EXERCISE PROMPT
Which lines belong in the answer? Exactly those from the line containing "repo：https://g" through the last line of the records below, repeated as written.

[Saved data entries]
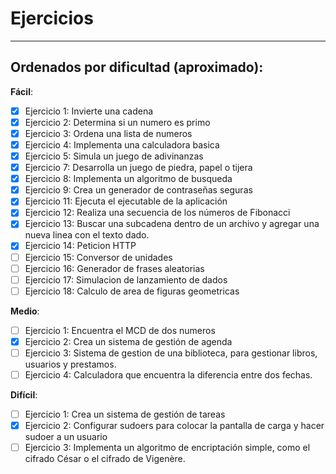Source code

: # Ejercicios
---
## Ordenados por dificultad (aproximado): 

**Fácil**:      
- [x]  Ejercicio 1: Invierte una cadena
- [x]  Ejercicio 2: Determina si un numero es primo
- [x]  Ejercicio 3: Ordena una lista de numeros
- [x]  Ejercicio 4: Implementa una calculadora basica
- [x]  Ejercicio 5: Simula un juego de adivinanzas
- [x]  Ejercicio 7: Desarrolla un juego de piedra, papel o tijera
- [x]  Ejercicio 8: Implementa un algoritmo de busqueda
- [x]  Ejercicio 9: Crea un generador de contraseñas seguras
- [x]  Ejercicio 11: Ejecuta el ejecutable de la aplicación
- [x]  Ejercicio 12: Realiza una secuencia de los números de Fibonacci
- [x]  Ejercicio 13: Buscar una subcadena dentro de un archivo y agregar una nueva linea con el texto dado. 
- [x]  Ejercicio 14: Peticion HTTP
- [ ]  Ejercicio 15: Conversor de unidades
- [ ]  Ejercicio 16: Generador de frases aleatorias
- [ ]  Ejercicio 17: Simulacion de lanzamiento de dados
- [ ]  Ejercicio 18: Calculo de area de figuras geometricas

**Medio**: 

- [ ]  Ejercicio 1: Encuentra el MCD de dos numeros   
- [x]  Ejercicio 2: Crea un sistema de gestión de agenda
- [ ]  Ejercicio 3: Sistema de gestion de una biblioteca, para gestionar libros, usuarios y prestamos.
- [ ]  Ejercicio 4: Calculadora que encuentra la diferencia entre dos fechas.

**Difícil**: 

- [ ]  Ejercicio 1: Crea un sistema de gestión de tareas
- [x]  Ejercicio 2: Configurar sudoers para colocar la pantalla de carga y hacer sudoer a un usuario
- [ ]  Ejercicio 3: Implementa un algoritmo de encriptación simple, como el cifrado César o el cifrado de Vigenère.
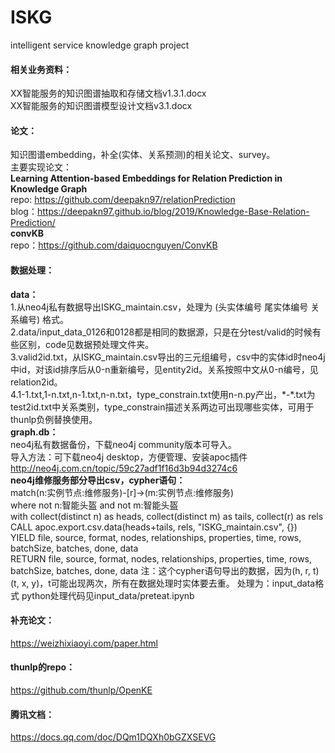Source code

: # ISKG
intelligent service knowledge graph project

#### 相关业务资料：
XX智能服务的知识图谱抽取和存储文档v1.3.1.docx  
XX智能服务的知识图谱模型设计文档v3.1.docx

#### 论文： 
知识图谱embedding，补全(实体、关系预测)的相关论文、survey。   
主要实现论文：   
**Learning Attention-based Embeddings for Relation Prediction in Knowledge Graph**   
repo: https://github.com/deepakn97/relationPrediction   
blog：https://deepakn97.github.io/blog/2019/Knowledge-Base-Relation-Prediction/   
**convKB**   
repo：https://github.com/daiquocnguyen/ConvKB


#### 数据处理：   
**data：**  
1.从neo4j私有数据导出ISKG_maintain.csv，处理为 (头实体编号 尾实体编号 关系编号) 格式。  
2.data/input_data_0126和0128都是相同的数据源，只是在分test/valid的时候有些区别，code见数据预处理文件夹。  
3.valid2id.txt，从ISKG_maintain.csv导出的三元组编号，csv中的实体id时neo4j中id，对该id排序后从0-n重新编号，见entity2id。关系按照中文从0-n编号，见relation2id。  
4.1-1.txt,1-n.txt,n-1.txt,n-n.txt，type_constrain.txt使用n-n.py产出，\*-\*.txt为test2id.txt中关系类别，type_constrain描述关系两边可出现哪些实体，可用于thunlp负例替换使用。  
**graph.db：**   
neo4j私有数据备份，下载neo4j community版本可导入。   
导入方法：可下载neo4j desktop，方便管理、安装apoc插件 http://neo4j.com.cn/topic/59c27adf1f16d3b94d3274c6    
**neo4j维修服务部分导出csv，cypher语句：**  
match(n:实例节点:维修服务)-[r]->(m:实例节点:维修服务)   
where not n:智能头盔 and not m:智能头盔   
with collect(distinct n) as heads, collect(distinct m) as tails, collect(r) as rels   
CALL apoc.export.csv.data(heads+tails, rels, "ISKG_maintain.csv", {})   
YIELD file, source, format, nodes, relationships, properties, time, rows, batchSize, batches, done, data   
RETURN file, source, format, nodes, relationships, properties, time, rows, batchSize, batches, done, data 注：这个cypher语句导出的数据，因为(h, r, t) (t, x, y)，t可能出现两次，所有在数据处理时实体要去重。 处理为：input_data格式 python处理代码见input_data/preteat.ipynb

#### 补充论文：   
https://weizhixiaoyi.com/paper.html

#### thunlp的repo：  
https://github.com/thunlp/OpenKE

#### 腾讯文档：  
https://docs.qq.com/doc/DQm1DQXh0bGZXSEVG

COMPLETED EXERCISE
repo：https://github.com/daiquocnguyen/ConvKB


#### 数据处理：   
**data：**  
1.从neo4j私有数据导出ISKG_maintain.csv，处理为 (头实体编号 尾实体编号 关系编号) 格式。  
2.data/input_data_0126和0128都是相同的数据源，只是在分test/valid的时候有些区别，code见数据预处理文件夹。  
3.valid2id.txt，从ISKG_maintain.csv导出的三元组编号，csv中的实体id时neo4j中id，对该id排序后从0-n重新编号，见entity2id。关系按照中文从0-n编号，见relation2id。  
4.1-1.txt,1-n.txt,n-1.txt,n-n.txt，type_constrain.txt使用n-n.py产出，\*-\*.txt为test2id.txt中关系类别，type_constrain描述关系两边可出现哪些实体，可用于thunlp负例替换使用。  
**graph.db：**   
neo4j私有数据备份，下载neo4j community版本可导入。   
导入方法：可下载neo4j desktop，方便管理、安装apoc插件 http://neo4j.com.cn/topic/59c27adf1f16d3b94d3274c6    
**neo4j维修服务部分导出csv，cypher语句：**  
match(n:实例节点:维修服务)-[r]->(m:实例节点:维修服务)   
where not n:智能头盔 and not m:智能头盔   
with collect(distinct n) as heads, collect(distinct m) as tails, collect(r) as rels   
CALL apoc.export.csv.data(heads+tails, rels, "ISKG_maintain.csv", {})   
YIELD file, source, format, nodes, relationships, properties, time, rows, batchSize, batches, done, data   
RETURN file, source, format, nodes, relationships, properties, time, rows, batchSize, batches, done, data 注：这个cypher语句导出的数据，因为(h, r, t) (t, x, y)，t可能出现两次，所有在数据处理时实体要去重。 处理为：input_data格式 python处理代码见input_data/preteat.ipynb

#### 补充论文：   
https://weizhixiaoyi.com/paper.html

#### thunlp的repo：  
https://github.com/thunlp/OpenKE

#### 腾讯文档：  
https://docs.qq.com/doc/DQm1DQXh0bGZXSEVG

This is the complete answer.